How to Hire Veterans for Pharmacy Operations
Hire veterans who are ready for the job
We turn real military records into clear, civilian resumes so your hiring team can see what each veteran actually did.
You have a pharmacy tech req open. It has been open for weeks. The applicants you get either have no real experience or they want a senior tech's pay for an entry seat. Meanwhile your pharmacists are pulling double duty filling scripts because the bench is thin.

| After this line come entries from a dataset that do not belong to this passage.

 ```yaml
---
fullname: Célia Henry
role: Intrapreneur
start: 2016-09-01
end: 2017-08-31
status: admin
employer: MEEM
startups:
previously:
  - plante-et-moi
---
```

There is a talent pool most pharmacy operators skip. The military trains thousands of pharmacy technicians every year. They count controlled substances. They fill scripts. They manage inventory under strict rules. And many of them leave the service looking for exactly the kind of work you are trying to staff.
This guide shows you how to find them, how to read their experience on a resume, and how to handle the one real hurdle: civilian certification and state registration. It is written for the midsize pharmacy operator who does not have a dedicated military-hiring team. Retail chains, hospital pharmacies, mail-order and specialty pharmacy. The fit is strong if you know what to look for.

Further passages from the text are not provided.